--- Information given Enclosed Below ---
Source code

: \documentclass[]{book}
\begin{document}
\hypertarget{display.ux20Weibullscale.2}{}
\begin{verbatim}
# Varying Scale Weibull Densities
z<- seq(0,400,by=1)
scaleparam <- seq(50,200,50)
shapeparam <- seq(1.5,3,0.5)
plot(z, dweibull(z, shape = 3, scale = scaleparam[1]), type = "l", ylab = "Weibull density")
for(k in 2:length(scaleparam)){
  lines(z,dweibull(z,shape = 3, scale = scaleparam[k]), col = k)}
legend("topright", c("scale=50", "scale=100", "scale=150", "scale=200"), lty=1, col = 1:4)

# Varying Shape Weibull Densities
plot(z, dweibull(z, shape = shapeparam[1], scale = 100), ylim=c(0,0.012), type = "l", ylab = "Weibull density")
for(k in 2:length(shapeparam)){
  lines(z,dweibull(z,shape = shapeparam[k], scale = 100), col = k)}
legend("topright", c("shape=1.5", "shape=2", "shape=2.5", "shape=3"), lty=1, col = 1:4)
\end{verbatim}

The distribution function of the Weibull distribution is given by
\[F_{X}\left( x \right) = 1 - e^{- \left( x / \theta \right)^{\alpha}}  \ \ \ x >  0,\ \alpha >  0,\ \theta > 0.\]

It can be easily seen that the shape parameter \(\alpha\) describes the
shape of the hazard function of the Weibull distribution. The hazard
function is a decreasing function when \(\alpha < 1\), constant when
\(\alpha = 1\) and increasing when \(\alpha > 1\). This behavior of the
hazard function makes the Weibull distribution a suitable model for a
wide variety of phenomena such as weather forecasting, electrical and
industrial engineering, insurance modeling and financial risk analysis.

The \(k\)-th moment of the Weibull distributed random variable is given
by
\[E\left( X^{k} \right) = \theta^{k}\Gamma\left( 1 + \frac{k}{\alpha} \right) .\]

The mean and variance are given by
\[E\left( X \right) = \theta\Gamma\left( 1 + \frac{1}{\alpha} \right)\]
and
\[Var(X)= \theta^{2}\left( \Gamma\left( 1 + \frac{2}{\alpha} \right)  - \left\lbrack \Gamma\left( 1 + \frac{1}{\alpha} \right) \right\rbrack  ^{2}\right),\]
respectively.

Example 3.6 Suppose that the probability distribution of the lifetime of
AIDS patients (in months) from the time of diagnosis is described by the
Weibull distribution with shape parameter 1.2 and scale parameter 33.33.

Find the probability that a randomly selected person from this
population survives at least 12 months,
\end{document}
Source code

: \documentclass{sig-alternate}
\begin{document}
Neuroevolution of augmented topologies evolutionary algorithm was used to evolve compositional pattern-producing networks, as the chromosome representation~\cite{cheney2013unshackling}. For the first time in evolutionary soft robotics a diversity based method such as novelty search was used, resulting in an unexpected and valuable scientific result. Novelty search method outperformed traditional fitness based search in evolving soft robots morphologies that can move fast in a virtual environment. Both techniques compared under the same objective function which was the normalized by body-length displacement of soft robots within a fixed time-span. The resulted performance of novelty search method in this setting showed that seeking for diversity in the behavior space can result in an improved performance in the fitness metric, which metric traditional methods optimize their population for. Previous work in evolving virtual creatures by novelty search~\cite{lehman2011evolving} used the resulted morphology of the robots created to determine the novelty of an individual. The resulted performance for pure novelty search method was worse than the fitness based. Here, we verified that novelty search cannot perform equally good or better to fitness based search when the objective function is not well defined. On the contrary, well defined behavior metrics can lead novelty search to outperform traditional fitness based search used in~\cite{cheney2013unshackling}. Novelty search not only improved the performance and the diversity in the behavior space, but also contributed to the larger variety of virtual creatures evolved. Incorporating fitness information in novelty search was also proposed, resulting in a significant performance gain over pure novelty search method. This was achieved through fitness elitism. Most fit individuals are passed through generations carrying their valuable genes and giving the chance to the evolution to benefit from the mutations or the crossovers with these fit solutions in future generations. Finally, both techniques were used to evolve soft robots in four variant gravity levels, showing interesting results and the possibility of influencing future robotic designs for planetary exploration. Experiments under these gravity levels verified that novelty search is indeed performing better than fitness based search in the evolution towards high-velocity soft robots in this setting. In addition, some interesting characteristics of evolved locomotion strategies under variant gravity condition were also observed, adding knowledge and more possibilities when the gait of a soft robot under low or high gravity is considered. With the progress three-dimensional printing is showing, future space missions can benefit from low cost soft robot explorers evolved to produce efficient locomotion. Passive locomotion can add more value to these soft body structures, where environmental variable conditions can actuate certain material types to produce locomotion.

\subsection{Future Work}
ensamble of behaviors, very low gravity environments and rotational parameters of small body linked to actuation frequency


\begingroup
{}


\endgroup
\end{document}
--- End of Enclosed Information given ---
**Task details**
Look through the data above. Find each line with the string "density" and copy it.

**Final answer**
plot(z, dweibull(z, shape = 3, scale = scaleparam[1]), type = "l", ylab = "Weibull density")
plot(z, dweibull(z, shape = shapeparam[1], scale = 100), ylim=c(0,0.012), type = "l", ylab = "Weibull density")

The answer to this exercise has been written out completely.